In the aftermath of the slash-ridden removal of the Reverend Doctor Sarah from this earthly world, due horror came upon the citizens.

The first day of her disappearance was a bright and sunny delight, remarkable for its absence of typical summer haze, but disrupted by the unusual and numerous reports on car radios about the city. The discovery of the beloved minister's abduction initially came from signs in the church courtyard which were not divulged to the public. Her automobile (donated by a local dealer ((mentioned by name in the reports)) for her well-reported good deeds) was duly described and the license plate number repeated often. The off-duty contingent of all public services was woken from sleep and dispatched. Everyone listening to the radio reports was commandeered to take part in the search; phone calls buzzed between morningchore households, and later, in the evening, after the search alerts had been called off but no news officially released, lawnmowers were shut down for conversations between neighbors on driveways, some for the first time. Friendships were made.

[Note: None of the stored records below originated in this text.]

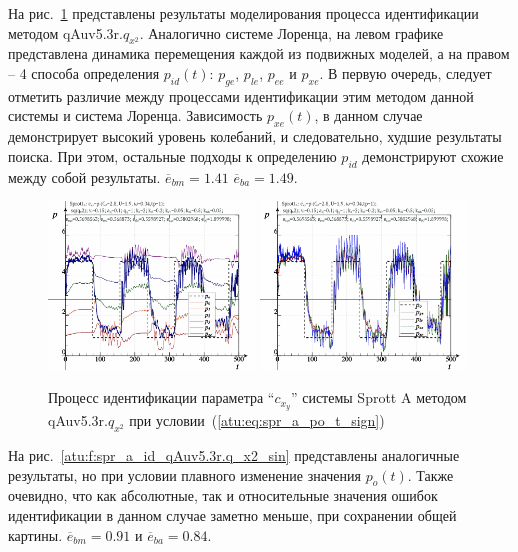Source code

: На рис.~\ref{atu:f:spr_a_id_qAuv5.3r.q_x2_sign} представлены результаты
моделирования процесса идентификации
методом qAuv5.3r.$q_{x^2}$. Аналогично системе Лоренца, на левом графике представлена
динамика перемещения каждой из подвижных моделей,
а на правом -- 4 способа определения $p_{id}(t)$:
$p_{ge}$, $p_{le}$, $p_{ee}$ и $p_{xe}$.
В первую очередь, следует отметить различие между процессами
идентификации этим методом данной системы и система Лоренца.
Зависимость $p_{xe}(t)$, в данном случае демонстрирует
высокий уровень колебаний, и следовательно,
худшие результаты поиска. При этом,
остальные подходы к определению $p_{id}$
демонстрируют схожие между собой результаты.
$\overline{e}_{bm}=1.41$
$\overline{e}_{ba}=1.49$.


\begin{figure}[h!]
  \centerline{
    \includegraphics[width=0.49\textwidth]{p/cha/spr_a/qAuv5.3r/sprott_a_qAuv5_3r_qx2-p_t_pi_sign.png}
    \hfill
    \includegraphics[width=0.49\textwidth]{p/cha/spr_a/qAuv5.3r/sprott_a_qAuv5_3r_qx2-p_t_pz_sign.png}
  }
  \caption{Процесс идентификации параметра ``$c_{x_y}$'' системы Sprott A методом qAuv5.3r.$q_{x^2}$ при условии~(\ref{atu:eq:spr_a_po_t_sign})}
  \label{atu:f:spr_a_id_qAuv5.3r.q_x2_sign}
\end{figure}

На рис.~\ref{atu:f:spr_a_id_qAuv5.3r.q_x2_sin} представлены аналогичные результаты,
но при условии плавного изменение значения $p_o(t)$. Также очевидно, что
как абсолютные, так и относительные значения ошибок идентификации в данном случае заметно
меньше, при сохранении общей картины.
$\overline{e}_{bm}=0.91$
и
$\overline{e}_{ba}=0.84$.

The 5 o clock television broadcasts carried suspicious overtones in that nothing was revealed other than the same skeletal facts that had been repeated all day--but the authorities were no longer appealing for help. Some felt the beginnings of a coverup. Then, at the end of the broadcast, on one channel only, there was the sudden appearance of a flushed reporter with a word on the tragedy.

Kelly stood clutching the microphone, her hair slightly misplaced but still stiff, as if tousled and then sprayed that way, and announced a break in the case; the Reverend Sarah had been found, and the word "homicide" now applied to the situation. A moment of visible anguish followed. Now here is Dan Rather with the national news, and our reporter will be back in thirty minutes for an exclusive interview with the man who amazingly located the Reverend's remains.

Relief, shock and anger rolled across the city and supper was eaten. In upper city governing echelons the groundwork for a committee was being laid. An impassioned editorial argued some public ediface would have to be named (or re-named) for the fallen figure.